## Task:
Find "las estudia directamente." in the material below and restate exactly the line holding it together with every line that comes after.

━━━━━━━━━━━━━━━━━━━━

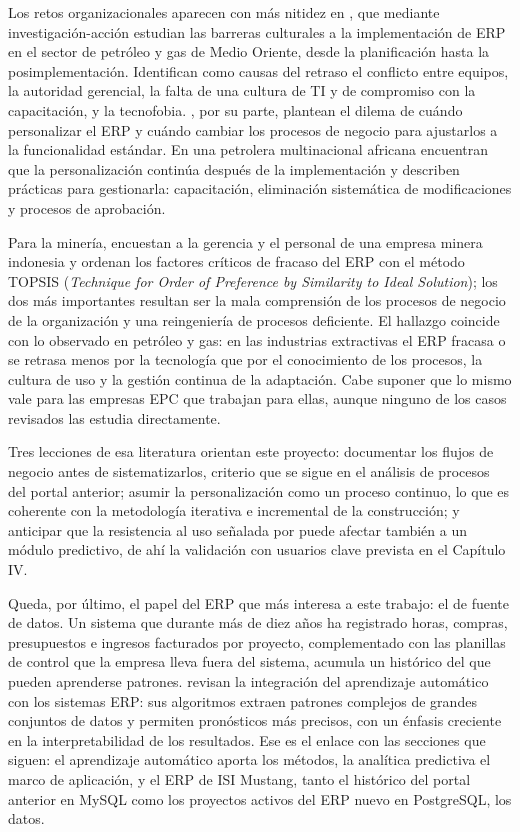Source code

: Los retos organizacionales aparecen con más nitidez en \textcite{Ali2023}, que mediante investigación-acción estudian las barreras culturales a la implementación de ERP en el sector de petróleo y gas de Medio Oriente, desde la planificación hasta la posimplementación. Identifican como causas del retraso el conflicto entre equipos, la autoridad gerencial, la falta de una cultura de TI y de compromiso con la capacitación, y la tecnofobia. \textcite{Gool2018}, por su parte, plantean el dilema de cuándo personalizar el ERP y cuándo cambiar los procesos de negocio para ajustarlos a la funcionalidad estándar. En una petrolera multinacional africana encuentran que la personalización continúa después de la implementación y describen prácticas para gestionarla: capacitación, eliminación sistemática de modificaciones y procesos de aprobación.

Para la minería, \textcite{Larasati2023} encuestan a la gerencia y el personal de una empresa minera indonesia y ordenan los factores críticos de fracaso del ERP con el método TOPSIS (\textit{Technique for Order of Preference by Similarity to Ideal Solution}); los dos más importantes resultan ser la mala comprensión de los procesos de negocio de la organización y una reingeniería de procesos deficiente. El hallazgo coincide con lo observado en petróleo y gas: en las industrias extractivas el ERP fracasa o se retrasa menos por la tecnología que por el conocimiento de los procesos, la cultura de uso y la gestión continua de la adaptación. Cabe suponer que lo mismo vale para las empresas EPC que trabajan para ellas, aunque ninguno de los casos revisados las estudia directamente.

Tres lecciones de esa literatura orientan este proyecto: documentar los flujos de negocio antes de sistematizarlos, criterio que se sigue en el análisis de procesos del portal anterior; asumir la personalización como un proceso continuo, lo que es coherente con la metodología iterativa e incremental de la construcción; y anticipar que la resistencia al uso señalada por \textcite{Ali2023} puede afectar también a un módulo predictivo, de ahí la validación con usuarios clave prevista en el Capítulo IV\@.

Queda, por último, el papel del ERP que más interesa a este trabajo: el de fuente de datos. Un sistema que durante más de diez años ha registrado horas, compras, presupuestos e ingresos facturados por proyecto, complementado con las planillas de control que la empresa lleva fuera del sistema, acumula un histórico del que pueden aprenderse patrones. \textcite{MLdrivenERP2023} revisan la integración del aprendizaje automático con los sistemas ERP: sus algoritmos extraen patrones complejos de grandes conjuntos de datos y permiten pronósticos más precisos, con un énfasis creciente en la interpretabilidad de los resultados. Ese es el enlace con las secciones que siguen: el aprendizaje automático aporta los métodos, la analítica predictiva el marco de aplicación, y el ERP de ISI Mustang, tanto el histórico del portal anterior en MySQL como los proyectos activos del ERP nuevo en PostgreSQL, los datos.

━━━━━━━━━━━━━━━━━━━━

## Expected answer:
Para la minería, \textcite{Larasati2023} encuestan a la gerencia y el personal de una empresa minera indonesia y ordenan los factores críticos de fracaso del ERP con el método TOPSIS (\textit{Technique for Order of Preference by Similarity to Ideal Solution}); los dos más importantes resultan ser la mala comprensión de los procesos de negocio de la organización y una reingeniería de procesos deficiente. El hallazgo coincide con lo observado en petróleo y gas: en las industrias extractivas el ERP fracasa o se retrasa menos por la tecnología que por el conocimiento de los procesos, la cultura de uso y la gestión continua de la adaptación. Cabe suponer que lo mismo vale para las empresas EPC que trabajan para ellas, aunque ninguno de los casos revisados las estudia directamente.

Tres lecciones de esa literatura orientan este proyecto: documentar los flujos de negocio antes de sistematizarlos, criterio que se sigue en el análisis de procesos del portal anterior; asumir la personalización como un proceso continuo, lo que es coherente con la metodología iterativa e incremental de la construcción; y anticipar que la resistencia al uso señalada por \textcite{Ali2023} puede afectar también a un módulo predictivo, de ahí la validación con usuarios clave prevista en el Capítulo IV\@.

Queda, por último, el papel del ERP que más interesa a este trabajo: el de fuente de datos. Un sistema que durante más de diez años ha registrado horas, compras, presupuestos e ingresos facturados por proyecto, complementado con las planillas de control que la empresa lleva fuera del sistema, acumula un histórico del que pueden aprenderse patrones. \textcite{MLdrivenERP2023} revisan la integración del aprendizaje automático con los sistemas ERP: sus algoritmos extraen patrones complejos de grandes conjuntos de datos y permiten pronósticos más precisos, con un énfasis creciente en la interpretabilidad de los resultados. Ese es el enlace con las secciones que siguen: el aprendizaje automático aporta los métodos, la analítica predictiva el marco de aplicación, y el ERP de ISI Mustang, tanto el histórico del portal anterior en MySQL como los proyectos activos del ERP nuevo en PostgreSQL, los datos.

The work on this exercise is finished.